In this PhD dissertation I began to explore the character and possibilities of a design practice to guide the transition of existing industrial infrastructures towards configurations more attentive and responsive to the needs of contemporary society and its service and information economies —what I call Transtructures.
The basic premise of this work is the following: If we want to provide answers to emerging socio-technical demands —providing new organizational models for production and collaboration with the proper foundation to prosper— we must first explore what changes are possible, and even required, within the industrial systems and protocols that currently frame our possibilities for implementing such innovations.
Inspiration and Method
Through a series of design experiments in the areas of logistics and telecommunications, I started to prototype and develop a programmatic framework for a transitional design practice, which is aimed at engaging publics with infrastructural issues. Participatory hacking approaches and speculative mockups have been employed to express and materialize present and future infrastructural configurations, making them present and available for experience and design.
This experimental program is constituted of two main parts. Since the primary obstacles to initiate the transformation of industrial infrastructures are the inaccessibility and invisibility of their dispositions and back-end operations, this is where we need to start – to materialize and make visible agencies and relations that are otherwise hidden. Then, after materialization, new configurations can be prototyped out of this material and collaboratively investigated through performances, concept rehearsals and prototyping sessions in the field —bringing the ‘experience of the future infrastructure’ and its interfaces as close as possible to the everyday lived experience.
The result of this research is the early ‘prototype’ of what a practice for redirecting and transitioning towards configuration that locally flexible and citizen-centered postindustrial configurations could be like: the processes it could follow, and what materials it could include. In particular, it exemplifies how design may inquire into the artificial space of industrial infrastructures and explore opportunities for their transformation.
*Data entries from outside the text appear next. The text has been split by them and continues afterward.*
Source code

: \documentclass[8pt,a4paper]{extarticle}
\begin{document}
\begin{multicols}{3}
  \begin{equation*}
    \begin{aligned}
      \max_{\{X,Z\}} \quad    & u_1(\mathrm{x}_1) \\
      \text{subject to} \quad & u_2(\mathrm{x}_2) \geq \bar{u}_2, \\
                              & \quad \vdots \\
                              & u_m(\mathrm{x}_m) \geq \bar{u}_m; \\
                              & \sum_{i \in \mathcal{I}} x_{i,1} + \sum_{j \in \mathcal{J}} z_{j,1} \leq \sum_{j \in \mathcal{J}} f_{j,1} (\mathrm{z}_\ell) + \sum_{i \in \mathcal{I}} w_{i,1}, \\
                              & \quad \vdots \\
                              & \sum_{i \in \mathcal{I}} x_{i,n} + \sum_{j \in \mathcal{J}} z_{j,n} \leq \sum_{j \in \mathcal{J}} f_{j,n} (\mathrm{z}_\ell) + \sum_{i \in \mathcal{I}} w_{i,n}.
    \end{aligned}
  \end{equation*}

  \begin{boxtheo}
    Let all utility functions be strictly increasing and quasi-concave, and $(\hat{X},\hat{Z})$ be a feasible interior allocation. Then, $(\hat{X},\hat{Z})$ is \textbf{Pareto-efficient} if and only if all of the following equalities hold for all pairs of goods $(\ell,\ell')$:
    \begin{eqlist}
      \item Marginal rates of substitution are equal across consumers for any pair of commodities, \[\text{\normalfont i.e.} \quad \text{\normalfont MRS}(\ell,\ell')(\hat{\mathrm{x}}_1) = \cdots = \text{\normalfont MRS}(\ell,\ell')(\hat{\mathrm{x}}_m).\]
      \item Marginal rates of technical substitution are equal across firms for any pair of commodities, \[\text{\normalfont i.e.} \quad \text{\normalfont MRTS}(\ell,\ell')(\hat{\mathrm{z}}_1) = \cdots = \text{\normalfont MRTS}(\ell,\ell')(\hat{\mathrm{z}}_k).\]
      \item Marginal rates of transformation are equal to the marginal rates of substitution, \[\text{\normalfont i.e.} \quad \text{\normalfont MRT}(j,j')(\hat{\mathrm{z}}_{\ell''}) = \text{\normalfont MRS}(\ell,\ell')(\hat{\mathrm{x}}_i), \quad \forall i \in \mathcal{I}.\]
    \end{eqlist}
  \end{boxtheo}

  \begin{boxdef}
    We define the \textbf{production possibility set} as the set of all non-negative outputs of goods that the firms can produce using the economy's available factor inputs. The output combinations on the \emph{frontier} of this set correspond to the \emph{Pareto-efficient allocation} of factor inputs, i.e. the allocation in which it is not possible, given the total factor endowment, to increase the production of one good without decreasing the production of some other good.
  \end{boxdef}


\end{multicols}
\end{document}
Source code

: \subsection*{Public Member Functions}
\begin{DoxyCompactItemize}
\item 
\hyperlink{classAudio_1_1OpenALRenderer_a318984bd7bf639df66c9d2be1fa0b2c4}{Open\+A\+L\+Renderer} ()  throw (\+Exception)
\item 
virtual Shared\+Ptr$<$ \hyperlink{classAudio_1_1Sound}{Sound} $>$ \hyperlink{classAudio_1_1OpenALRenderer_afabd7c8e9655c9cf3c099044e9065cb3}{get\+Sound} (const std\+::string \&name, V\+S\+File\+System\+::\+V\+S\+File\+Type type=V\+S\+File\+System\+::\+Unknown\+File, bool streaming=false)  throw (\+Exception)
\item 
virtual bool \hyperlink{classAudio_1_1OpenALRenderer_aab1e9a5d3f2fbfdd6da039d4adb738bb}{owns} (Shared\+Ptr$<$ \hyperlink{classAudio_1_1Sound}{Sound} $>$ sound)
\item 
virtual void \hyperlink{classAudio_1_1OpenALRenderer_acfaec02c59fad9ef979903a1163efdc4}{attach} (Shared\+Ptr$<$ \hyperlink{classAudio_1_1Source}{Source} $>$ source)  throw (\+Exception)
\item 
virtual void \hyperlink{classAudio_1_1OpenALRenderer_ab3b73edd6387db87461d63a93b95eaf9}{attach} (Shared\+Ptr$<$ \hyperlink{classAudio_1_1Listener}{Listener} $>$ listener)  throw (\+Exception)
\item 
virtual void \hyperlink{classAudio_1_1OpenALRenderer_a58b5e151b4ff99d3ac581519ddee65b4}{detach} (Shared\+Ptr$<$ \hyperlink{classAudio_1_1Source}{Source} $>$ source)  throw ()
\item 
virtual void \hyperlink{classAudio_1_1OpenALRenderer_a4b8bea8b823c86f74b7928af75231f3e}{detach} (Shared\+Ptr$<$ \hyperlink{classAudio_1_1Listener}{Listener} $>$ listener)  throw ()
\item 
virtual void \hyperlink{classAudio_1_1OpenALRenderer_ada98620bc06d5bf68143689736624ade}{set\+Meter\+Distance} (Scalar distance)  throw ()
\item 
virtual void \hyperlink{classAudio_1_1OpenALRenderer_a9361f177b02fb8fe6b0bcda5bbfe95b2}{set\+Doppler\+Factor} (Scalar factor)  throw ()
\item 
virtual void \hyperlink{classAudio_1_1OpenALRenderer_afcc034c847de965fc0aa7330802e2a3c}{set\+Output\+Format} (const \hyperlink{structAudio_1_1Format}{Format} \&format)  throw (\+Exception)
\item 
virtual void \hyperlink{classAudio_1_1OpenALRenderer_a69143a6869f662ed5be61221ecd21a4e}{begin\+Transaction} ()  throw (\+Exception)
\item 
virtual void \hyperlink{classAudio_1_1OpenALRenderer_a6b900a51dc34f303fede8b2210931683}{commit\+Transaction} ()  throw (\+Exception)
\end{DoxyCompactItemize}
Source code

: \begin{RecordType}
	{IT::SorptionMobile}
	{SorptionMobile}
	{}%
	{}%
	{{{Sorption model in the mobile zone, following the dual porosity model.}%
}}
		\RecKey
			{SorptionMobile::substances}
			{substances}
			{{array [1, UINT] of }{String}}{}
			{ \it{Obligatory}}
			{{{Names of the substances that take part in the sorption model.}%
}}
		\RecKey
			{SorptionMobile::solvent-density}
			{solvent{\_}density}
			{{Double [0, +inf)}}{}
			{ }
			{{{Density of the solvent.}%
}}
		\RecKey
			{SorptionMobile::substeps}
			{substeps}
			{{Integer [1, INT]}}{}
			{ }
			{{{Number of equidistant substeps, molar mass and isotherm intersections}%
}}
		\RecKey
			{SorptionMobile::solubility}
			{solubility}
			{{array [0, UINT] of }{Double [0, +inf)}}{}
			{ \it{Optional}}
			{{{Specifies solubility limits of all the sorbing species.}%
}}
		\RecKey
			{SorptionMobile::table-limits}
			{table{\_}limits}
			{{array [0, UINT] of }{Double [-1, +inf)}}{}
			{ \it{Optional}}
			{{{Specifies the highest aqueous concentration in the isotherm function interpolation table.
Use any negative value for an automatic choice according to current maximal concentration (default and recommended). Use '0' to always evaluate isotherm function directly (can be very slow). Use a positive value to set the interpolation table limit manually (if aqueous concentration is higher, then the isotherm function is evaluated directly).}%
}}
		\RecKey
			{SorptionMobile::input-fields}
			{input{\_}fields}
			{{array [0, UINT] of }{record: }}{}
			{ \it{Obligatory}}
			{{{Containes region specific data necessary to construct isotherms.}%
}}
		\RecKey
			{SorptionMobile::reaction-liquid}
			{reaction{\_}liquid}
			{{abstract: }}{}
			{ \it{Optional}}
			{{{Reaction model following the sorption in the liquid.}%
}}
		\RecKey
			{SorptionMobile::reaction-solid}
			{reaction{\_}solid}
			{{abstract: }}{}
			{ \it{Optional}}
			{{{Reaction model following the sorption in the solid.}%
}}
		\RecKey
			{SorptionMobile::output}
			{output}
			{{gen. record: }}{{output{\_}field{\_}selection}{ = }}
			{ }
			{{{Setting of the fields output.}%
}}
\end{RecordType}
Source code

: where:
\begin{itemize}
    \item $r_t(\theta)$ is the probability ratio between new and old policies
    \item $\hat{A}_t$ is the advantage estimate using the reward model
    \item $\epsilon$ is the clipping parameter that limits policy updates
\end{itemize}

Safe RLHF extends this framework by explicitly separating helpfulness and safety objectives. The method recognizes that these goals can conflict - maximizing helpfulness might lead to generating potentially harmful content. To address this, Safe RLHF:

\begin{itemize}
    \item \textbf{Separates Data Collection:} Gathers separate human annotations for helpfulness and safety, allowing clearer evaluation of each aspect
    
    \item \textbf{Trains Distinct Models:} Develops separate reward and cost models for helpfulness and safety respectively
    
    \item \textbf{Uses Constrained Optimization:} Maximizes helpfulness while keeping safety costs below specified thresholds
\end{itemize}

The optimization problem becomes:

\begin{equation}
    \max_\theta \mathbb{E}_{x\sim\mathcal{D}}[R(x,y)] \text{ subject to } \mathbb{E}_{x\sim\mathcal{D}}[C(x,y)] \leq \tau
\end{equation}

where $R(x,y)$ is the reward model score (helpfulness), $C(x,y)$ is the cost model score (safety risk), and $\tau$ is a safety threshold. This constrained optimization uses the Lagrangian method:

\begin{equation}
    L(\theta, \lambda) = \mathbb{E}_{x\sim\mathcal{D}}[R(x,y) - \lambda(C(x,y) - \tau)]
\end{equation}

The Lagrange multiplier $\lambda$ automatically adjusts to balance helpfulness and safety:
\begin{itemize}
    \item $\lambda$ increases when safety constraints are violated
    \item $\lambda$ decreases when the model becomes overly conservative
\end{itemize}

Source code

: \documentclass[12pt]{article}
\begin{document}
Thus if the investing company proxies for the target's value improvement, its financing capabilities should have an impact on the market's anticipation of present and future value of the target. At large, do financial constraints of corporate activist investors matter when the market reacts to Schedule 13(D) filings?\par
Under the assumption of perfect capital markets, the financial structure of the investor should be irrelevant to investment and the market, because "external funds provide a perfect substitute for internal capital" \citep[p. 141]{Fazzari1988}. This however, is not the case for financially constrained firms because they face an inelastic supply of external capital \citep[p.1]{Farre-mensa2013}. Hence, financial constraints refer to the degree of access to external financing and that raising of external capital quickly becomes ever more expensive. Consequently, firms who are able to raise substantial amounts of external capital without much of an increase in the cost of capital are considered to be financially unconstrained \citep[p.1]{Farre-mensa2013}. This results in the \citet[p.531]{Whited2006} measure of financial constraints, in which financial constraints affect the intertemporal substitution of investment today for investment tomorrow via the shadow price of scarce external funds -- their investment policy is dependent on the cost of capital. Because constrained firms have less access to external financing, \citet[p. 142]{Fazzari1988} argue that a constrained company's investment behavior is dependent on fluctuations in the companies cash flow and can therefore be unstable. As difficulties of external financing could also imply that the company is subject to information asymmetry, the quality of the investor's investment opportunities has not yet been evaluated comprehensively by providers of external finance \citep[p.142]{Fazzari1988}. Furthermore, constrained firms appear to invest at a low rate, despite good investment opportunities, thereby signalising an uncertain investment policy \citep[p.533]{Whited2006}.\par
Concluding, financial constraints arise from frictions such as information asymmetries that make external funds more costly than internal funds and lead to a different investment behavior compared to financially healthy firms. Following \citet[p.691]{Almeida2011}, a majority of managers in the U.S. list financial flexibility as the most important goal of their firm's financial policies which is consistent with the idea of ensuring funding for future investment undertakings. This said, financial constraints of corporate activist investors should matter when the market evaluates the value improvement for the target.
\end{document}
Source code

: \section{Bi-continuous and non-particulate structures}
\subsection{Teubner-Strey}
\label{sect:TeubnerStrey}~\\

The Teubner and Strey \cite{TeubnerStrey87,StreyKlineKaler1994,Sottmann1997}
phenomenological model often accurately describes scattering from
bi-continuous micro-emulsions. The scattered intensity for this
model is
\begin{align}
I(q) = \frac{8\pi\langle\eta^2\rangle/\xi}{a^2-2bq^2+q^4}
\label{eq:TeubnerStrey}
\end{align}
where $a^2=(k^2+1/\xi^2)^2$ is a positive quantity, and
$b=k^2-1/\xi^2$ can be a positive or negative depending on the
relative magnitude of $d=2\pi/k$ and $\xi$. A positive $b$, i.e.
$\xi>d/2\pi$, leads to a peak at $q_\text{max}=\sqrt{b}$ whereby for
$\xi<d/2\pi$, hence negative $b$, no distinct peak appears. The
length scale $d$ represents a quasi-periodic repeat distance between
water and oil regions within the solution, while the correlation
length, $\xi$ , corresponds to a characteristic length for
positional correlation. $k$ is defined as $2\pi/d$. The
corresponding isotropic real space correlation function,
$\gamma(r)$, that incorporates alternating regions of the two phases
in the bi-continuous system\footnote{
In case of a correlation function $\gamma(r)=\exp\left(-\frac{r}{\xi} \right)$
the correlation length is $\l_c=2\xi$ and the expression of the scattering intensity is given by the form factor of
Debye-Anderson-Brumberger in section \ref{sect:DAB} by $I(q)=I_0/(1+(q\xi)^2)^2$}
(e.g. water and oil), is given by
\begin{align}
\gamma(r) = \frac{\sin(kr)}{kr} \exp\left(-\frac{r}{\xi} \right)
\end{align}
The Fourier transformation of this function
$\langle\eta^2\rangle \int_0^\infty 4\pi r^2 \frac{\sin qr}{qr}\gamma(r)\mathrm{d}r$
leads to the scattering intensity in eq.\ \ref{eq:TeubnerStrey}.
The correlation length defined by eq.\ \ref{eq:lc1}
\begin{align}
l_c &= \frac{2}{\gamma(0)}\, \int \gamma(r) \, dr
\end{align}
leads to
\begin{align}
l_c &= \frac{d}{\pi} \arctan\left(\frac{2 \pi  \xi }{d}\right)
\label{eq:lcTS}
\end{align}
Finally, it provides a possible approach to the modeling of interactive and automated systems. Through design qualitatively different market configuration and product-service systems can be conceived, experienced and prototyped ‘in situ’, providing the means to learn how to implement and attune these visions into their context of use. Through an iterative process, future uses and systemic interactions of different actors and networks become relatable, providing designers a tool to investigate and anticipate consequences and mediations of future socio-technical arrangements.